Would you reproduce, word for word, only the lines running from the top of the data through the line containing "One of many", and none of the pictures?
::: INFORMATION :::
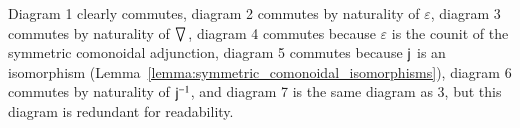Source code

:   Diagram 1 clearly commutes, diagram 2 commutes by naturality of
  $\varepsilon$, diagram 3 commutes by naturality of $\bigtriangledown_{}$,
  diagram 4 commutes because $\varepsilon$ is the counit of the
  symmetric comonoidal adjunction, diagram 5 commutes because $\mathsf{j}_{}$
  is an isomorphism
  (Lemma~\ref{lemma:symmetric_comonoidal_isomorphisms}), diagram 6
  commutes by naturality of $\mathsf{j}^{-1}_{}$, and diagram 7 is the same
  diagram as 3, but this diagram is redundant for readability.

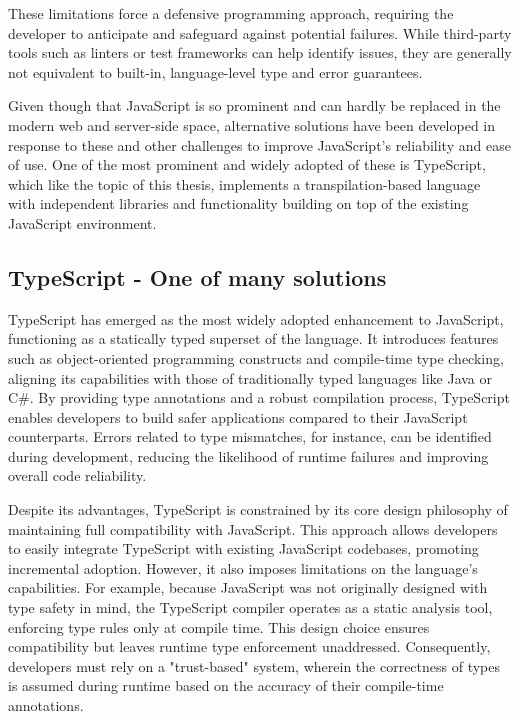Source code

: These limitations force a defensive programming approach, requiring the developer to anticipate and safeguard against potential failures. While third-party tools such as linters or test frameworks can help identify issues, they are generally not equivalent to built-in, language-level type and error guarantees.

Given though that JavaScript is so prominent and can hardly be replaced in the modern web and server-side space, alternative solutions have been developed in response to these and other challenges to improve JavaScript's reliability and ease of use. One of the most prominent and widely adopted of these is TypeScript, which like the topic of this thesis, implements a \gls{transpilation}-based language with independent libraries and functionality building on top of the existing JavaScript environment.

\subsection{TypeScript - One of many solutions}

TypeScript has emerged as the most widely adopted enhancement to JavaScript, functioning as a statically typed superset of the language. It introduces features such as object-oriented programming constructs and compile-time type checking, aligning its capabilities with those of traditionally typed languages like Java or C\#. By providing type annotations and a robust compilation process, TypeScript enables developers to build safer applications compared to their JavaScript counterparts. Errors related to type mismatches, for instance, can be identified during development, reducing the likelihood of runtime failures and improving overall code reliability.

Despite its advantages, TypeScript is constrained by its core design philosophy of maintaining full compatibility with JavaScript. This approach allows developers to easily integrate TypeScript with existing JavaScript codebases, promoting incremental adoption. However, it also imposes limitations on the language’s capabilities. For example, because JavaScript was not originally designed with type safety in mind, the TypeScript compiler operates as a static analysis tool, enforcing type rules only at compile time. This design choice ensures compatibility but leaves runtime type enforcement unaddressed. Consequently, developers must rely on a "trust-based" system, wherein the correctness of types is assumed during runtime based on the accuracy of their compile-time annotations.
:::
> **COMPLETED TASK**
Source code

:   Diagram 1 clearly commutes, diagram 2 commutes by naturality of
  $\varepsilon$, diagram 3 commutes by naturality of $\bigtriangledown_{}$,
  diagram 4 commutes because $\varepsilon$ is the counit of the
  symmetric comonoidal adjunction, diagram 5 commutes because $\mathsf{j}_{}$
  is an isomorphism
  (Lemma~\ref{lemma:symmetric_comonoidal_isomorphisms}), diagram 6
  commutes by naturality of $\mathsf{j}^{-1}_{}$, and diagram 7 is the same
  diagram as 3, but this diagram is redundant for readability.

Source code

: These limitations force a defensive programming approach, requiring the developer to anticipate and safeguard against potential failures. While third-party tools such as linters or test frameworks can help identify issues, they are generally not equivalent to built-in, language-level type and error guarantees.

Given though that JavaScript is so prominent and can hardly be replaced in the modern web and server-side space, alternative solutions have been developed in response to these and other challenges to improve JavaScript's reliability and ease of use. One of the most prominent and widely adopted of these is TypeScript, which like the topic of this thesis, implements a \gls{transpilation}-based language with independent libraries and functionality building on top of the existing JavaScript environment.

\subsection{TypeScript - One of many solutions}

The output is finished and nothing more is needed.